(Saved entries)

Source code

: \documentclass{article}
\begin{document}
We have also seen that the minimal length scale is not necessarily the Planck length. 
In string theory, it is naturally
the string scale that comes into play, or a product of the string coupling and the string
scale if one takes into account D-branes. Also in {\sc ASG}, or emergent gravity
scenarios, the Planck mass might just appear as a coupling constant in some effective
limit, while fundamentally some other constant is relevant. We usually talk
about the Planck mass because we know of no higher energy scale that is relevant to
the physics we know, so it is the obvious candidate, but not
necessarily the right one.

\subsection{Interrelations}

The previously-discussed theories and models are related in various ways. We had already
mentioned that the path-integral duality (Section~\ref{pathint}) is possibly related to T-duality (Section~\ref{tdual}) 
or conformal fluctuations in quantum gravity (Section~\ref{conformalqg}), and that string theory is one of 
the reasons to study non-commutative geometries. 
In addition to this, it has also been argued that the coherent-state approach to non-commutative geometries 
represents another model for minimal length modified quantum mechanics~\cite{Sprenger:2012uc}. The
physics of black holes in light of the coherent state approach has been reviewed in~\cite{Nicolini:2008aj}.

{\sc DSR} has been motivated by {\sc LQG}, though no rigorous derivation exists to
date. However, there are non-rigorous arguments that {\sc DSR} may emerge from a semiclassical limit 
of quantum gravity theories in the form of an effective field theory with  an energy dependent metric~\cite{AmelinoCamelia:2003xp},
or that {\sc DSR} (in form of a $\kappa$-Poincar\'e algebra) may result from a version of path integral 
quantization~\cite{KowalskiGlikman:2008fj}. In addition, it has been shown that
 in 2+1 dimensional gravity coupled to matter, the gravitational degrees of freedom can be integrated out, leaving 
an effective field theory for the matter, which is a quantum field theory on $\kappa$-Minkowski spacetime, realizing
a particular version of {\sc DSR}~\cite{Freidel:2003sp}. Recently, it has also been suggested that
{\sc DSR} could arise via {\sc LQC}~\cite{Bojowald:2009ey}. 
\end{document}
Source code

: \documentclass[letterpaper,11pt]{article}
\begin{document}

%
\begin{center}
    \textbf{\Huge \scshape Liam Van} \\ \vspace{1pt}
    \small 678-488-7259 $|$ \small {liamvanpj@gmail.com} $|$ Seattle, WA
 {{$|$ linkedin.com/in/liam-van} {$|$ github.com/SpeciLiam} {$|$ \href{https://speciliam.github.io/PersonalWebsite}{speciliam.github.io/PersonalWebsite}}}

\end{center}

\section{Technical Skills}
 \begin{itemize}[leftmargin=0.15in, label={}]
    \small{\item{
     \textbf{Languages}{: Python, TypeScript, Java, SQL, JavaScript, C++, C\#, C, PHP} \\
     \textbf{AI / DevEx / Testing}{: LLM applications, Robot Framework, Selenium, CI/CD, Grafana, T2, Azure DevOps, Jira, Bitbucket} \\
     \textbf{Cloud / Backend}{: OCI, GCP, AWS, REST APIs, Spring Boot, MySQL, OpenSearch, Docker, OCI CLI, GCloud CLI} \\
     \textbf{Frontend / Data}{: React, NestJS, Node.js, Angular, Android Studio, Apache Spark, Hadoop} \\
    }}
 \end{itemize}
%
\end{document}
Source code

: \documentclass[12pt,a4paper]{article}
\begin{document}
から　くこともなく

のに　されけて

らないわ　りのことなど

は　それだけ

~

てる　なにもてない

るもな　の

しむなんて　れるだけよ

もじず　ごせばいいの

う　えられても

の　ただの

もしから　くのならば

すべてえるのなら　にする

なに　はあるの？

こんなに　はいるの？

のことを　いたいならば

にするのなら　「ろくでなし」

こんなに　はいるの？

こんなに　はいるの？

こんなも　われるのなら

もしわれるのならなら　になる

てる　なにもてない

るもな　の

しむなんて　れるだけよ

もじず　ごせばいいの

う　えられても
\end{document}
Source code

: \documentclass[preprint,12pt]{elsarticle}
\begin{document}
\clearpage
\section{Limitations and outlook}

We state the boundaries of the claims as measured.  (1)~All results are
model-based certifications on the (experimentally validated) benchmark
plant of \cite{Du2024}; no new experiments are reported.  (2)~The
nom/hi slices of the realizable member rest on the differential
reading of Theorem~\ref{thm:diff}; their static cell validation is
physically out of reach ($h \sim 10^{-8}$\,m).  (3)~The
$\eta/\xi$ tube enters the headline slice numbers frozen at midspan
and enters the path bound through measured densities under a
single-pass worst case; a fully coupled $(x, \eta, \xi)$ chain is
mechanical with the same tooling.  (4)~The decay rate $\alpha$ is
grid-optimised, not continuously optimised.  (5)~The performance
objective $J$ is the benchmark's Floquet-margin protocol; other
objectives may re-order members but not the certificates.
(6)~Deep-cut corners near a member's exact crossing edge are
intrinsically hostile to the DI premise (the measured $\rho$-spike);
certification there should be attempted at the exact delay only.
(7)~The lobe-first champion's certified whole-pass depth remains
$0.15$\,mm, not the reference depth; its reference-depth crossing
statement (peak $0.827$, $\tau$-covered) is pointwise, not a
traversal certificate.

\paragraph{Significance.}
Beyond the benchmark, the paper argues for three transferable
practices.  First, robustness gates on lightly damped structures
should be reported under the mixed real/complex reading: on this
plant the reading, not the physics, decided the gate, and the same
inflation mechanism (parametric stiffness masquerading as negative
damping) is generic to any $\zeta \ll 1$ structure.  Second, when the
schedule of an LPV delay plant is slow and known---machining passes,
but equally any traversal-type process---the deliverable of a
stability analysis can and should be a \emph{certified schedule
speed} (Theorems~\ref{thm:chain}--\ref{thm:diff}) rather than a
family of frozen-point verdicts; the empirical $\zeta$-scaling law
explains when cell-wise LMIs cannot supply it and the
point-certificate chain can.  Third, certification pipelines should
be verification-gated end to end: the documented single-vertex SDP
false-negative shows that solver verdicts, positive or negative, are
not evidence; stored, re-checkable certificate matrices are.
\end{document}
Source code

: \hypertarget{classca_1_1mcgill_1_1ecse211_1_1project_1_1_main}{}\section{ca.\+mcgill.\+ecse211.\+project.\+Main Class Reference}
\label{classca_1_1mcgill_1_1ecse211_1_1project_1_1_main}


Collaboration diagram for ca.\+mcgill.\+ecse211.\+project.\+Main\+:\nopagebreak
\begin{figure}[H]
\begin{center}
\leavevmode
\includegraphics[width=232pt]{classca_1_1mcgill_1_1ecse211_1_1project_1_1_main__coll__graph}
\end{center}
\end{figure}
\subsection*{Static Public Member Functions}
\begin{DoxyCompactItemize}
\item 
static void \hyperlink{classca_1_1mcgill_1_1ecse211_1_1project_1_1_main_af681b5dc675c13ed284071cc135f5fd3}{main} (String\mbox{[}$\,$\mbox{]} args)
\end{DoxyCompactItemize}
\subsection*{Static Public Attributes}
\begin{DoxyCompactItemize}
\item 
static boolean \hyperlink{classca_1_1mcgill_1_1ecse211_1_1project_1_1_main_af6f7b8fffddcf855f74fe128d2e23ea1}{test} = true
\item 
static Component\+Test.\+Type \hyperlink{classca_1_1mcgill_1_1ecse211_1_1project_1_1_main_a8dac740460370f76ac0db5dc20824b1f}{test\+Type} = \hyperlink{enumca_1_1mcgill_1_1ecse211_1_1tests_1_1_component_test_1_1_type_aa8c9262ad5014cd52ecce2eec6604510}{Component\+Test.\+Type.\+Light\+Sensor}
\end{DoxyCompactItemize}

### What you will do
When you output the entries, keep every line exactly as it appears above.

### Solution to the problem
Source code

: \documentclass{article}
\begin{document}
We have also seen that the minimal length scale is not necessarily the Planck length. 
In string theory, it is naturally
the string scale that comes into play, or a product of the string coupling and the string
scale if one takes into account D-branes. Also in {\sc ASG}, or emergent gravity
scenarios, the Planck mass might just appear as a coupling constant in some effective
limit, while fundamentally some other constant is relevant. We usually talk
about the Planck mass because we know of no higher energy scale that is relevant to
the physics we know, so it is the obvious candidate, but not
necessarily the right one.

\subsection{Interrelations}

The previously-discussed theories and models are related in various ways. We had already
mentioned that the path-integral duality (Section~\ref{pathint}) is possibly related to T-duality (Section~\ref{tdual}) 
or conformal fluctuations in quantum gravity (Section~\ref{conformalqg}), and that string theory is one of 
the reasons to study non-commutative geometries. 
In addition to this, it has also been argued that the coherent-state approach to non-commutative geometries 
represents another model for minimal length modified quantum mechanics~\cite{Sprenger:2012uc}. The
physics of black holes in light of the coherent state approach has been reviewed in~\cite{Nicolini:2008aj}.

{\sc DSR} has been motivated by {\sc LQG}, though no rigorous derivation exists to
date. However, there are non-rigorous arguments that {\sc DSR} may emerge from a semiclassical limit 
of quantum gravity theories in the form of an effective field theory with  an energy dependent metric~\cite{AmelinoCamelia:2003xp},
or that {\sc DSR} (in form of a $\kappa$-Poincar\'e algebra) may result from a version of path integral 
quantization~\cite{KowalskiGlikman:2008fj}. In addition, it has been shown that
 in 2+1 dimensional gravity coupled to matter, the gravitational degrees of freedom can be integrated out, leaving 
an effective field theory for the matter, which is a quantum field theory on $\kappa$-Minkowski spacetime, realizing
a particular version of {\sc DSR}~\cite{Freidel:2003sp}. Recently, it has also been suggested that
{\sc DSR} could arise via {\sc LQC}~\cite{Bojowald:2009ey}. 
\end{document}
Source code

: \documentclass[letterpaper,11pt]{article}
\begin{document}

%
\begin{center}
    \textbf{\Huge \scshape Liam Van} \\ \vspace{1pt}
    \small 678-488-7259 $|$ \small {liamvanpj@gmail.com} $|$ Seattle, WA
 {{$|$ linkedin.com/in/liam-van} {$|$ github.com/SpeciLiam} {$|$ \href{https://speciliam.github.io/PersonalWebsite}{speciliam.github.io/PersonalWebsite}}}

\end{center}

\section{Technical Skills}
 \begin{itemize}[leftmargin=0.15in, label={}]
    \small{\item{
     \textbf{Languages}{: Python, TypeScript, Java, SQL, JavaScript, C++, C\#, C, PHP} \\
     \textbf{AI / DevEx / Testing}{: LLM applications, Robot Framework, Selenium, CI/CD, Grafana, T2, Azure DevOps, Jira, Bitbucket} \\
     \textbf{Cloud / Backend}{: OCI, GCP, AWS, REST APIs, Spring Boot, MySQL, OpenSearch, Docker, OCI CLI, GCloud CLI} \\
     \textbf{Frontend / Data}{: React, NestJS, Node.js, Angular, Android Studio, Apache Spark, Hadoop} \\
    }}
 \end{itemize}
%
\end{document}
Source code

: \documentclass[12pt,a4paper]{article}
\begin{document}
から　くこともなく

のに　されけて

らないわ　りのことなど

は　それだけ

~

てる　なにもてない

るもな　の

しむなんて　れるだけよ

もじず　ごせばいいの

う　えられても

の　ただの

もしから　くのならば

すべてえるのなら　にする

なに　はあるの？

こんなに　はいるの？

のことを　いたいならば

にするのなら　「ろくでなし」

こんなに　はいるの？

こんなに　はいるの？

こんなも　われるのなら

もしわれるのならなら　になる

てる　なにもてない

るもな　の

しむなんて　れるだけよ

もじず　ごせばいいの

う　えられても
\end{document}
Source code

: \documentclass[preprint,12pt]{elsarticle}
\begin{document}
\clearpage
\section{Limitations and outlook}

We state the boundaries of the claims as measured.  (1)~All results are
model-based certifications on the (experimentally validated) benchmark
plant of \cite{Du2024}; no new experiments are reported.  (2)~The
nom/hi slices of the realizable member rest on the differential
reading of Theorem~\ref{thm:diff}; their static cell validation is
physically out of reach ($h \sim 10^{-8}$\,m).  (3)~The
$\eta/\xi$ tube enters the headline slice numbers frozen at midspan
and enters the path bound through measured densities under a
single-pass worst case; a fully coupled $(x, \eta, \xi)$ chain is
mechanical with the same tooling.  (4)~The decay rate $\alpha$ is
grid-optimised, not continuously optimised.  (5)~The performance
objective $J$ is the benchmark's Floquet-margin protocol; other
objectives may re-order members but not the certificates.
(6)~Deep-cut corners near a member's exact crossing edge are
intrinsically hostile to the DI premise (the measured $\rho$-spike);
certification there should be attempted at the exact delay only.
(7)~The lobe-first champion's certified whole-pass depth remains
$0.15$\,mm, not the reference depth; its reference-depth crossing
statement (peak $0.827$, $\tau$-covered) is pointwise, not a
traversal certificate.

\paragraph{Significance.}
Beyond the benchmark, the paper argues for three transferable
practices.  First, robustness gates on lightly damped structures
should be reported under the mixed real/complex reading: on this
plant the reading, not the physics, decided the gate, and the same
inflation mechanism (parametric stiffness masquerading as negative
damping) is generic to any $\zeta \ll 1$ structure.  Second, when the
schedule of an LPV delay plant is slow and known---machining passes,
but equally any traversal-type process---the deliverable of a
stability analysis can and should be a \emph{certified schedule
speed} (Theorems~\ref{thm:chain}--\ref{thm:diff}) rather than a
family of frozen-point verdicts; the empirical $\zeta$-scaling law
explains when cell-wise LMIs cannot supply it and the
point-certificate chain can.  Third, certification pipelines should
be verification-gated end to end: the documented single-vertex SDP
false-negative shows that solver verdicts, positive or negative, are
not evidence; stored, re-checkable certificate matrices are.
\end{document}
Source code

: \hypertarget{classca_1_1mcgill_1_1ecse211_1_1project_1_1_main}{}\section{ca.\+mcgill.\+ecse211.\+project.\+Main Class Reference}
\label{classca_1_1mcgill_1_1ecse211_1_1project_1_1_main}


Collaboration diagram for ca.\+mcgill.\+ecse211.\+project.\+Main\+:\nopagebreak
\begin{figure}[H]
\begin{center}
\leavevmode
\includegraphics[width=232pt]{classca_1_1mcgill_1_1ecse211_1_1project_1_1_main__coll__graph}
\end{center}
\end{figure}
\subsection*{Static Public Member Functions}
\begin{DoxyCompactItemize}
\item 
static void \hyperlink{classca_1_1mcgill_1_1ecse211_1_1project_1_1_main_af681b5dc675c13ed284071cc135f5fd3}{main} (String\mbox{[}$\,$\mbox{]} args)
\end{DoxyCompactItemize}
\subsection*{Static Public Attributes}
\begin{DoxyCompactItemize}
\item 
static boolean \hyperlink{classca_1_1mcgill_1_1ecse211_1_1project_1_1_main_af6f7b8fffddcf855f74fe128d2e23ea1}{test} = true
\item 
static Component\+Test.\+Type \hyperlink{classca_1_1mcgill_1_1ecse211_1_1project_1_1_main_a8dac740460370f76ac0db5dc20824b1f}{test\+Type} = \hyperlink{enumca_1_1mcgill_1_1ecse211_1_1tests_1_1_component_test_1_1_type_aa8c9262ad5014cd52ecce2eec6604510}{Component\+Test.\+Type.\+Light\+Sensor}
\end{DoxyCompactItemize}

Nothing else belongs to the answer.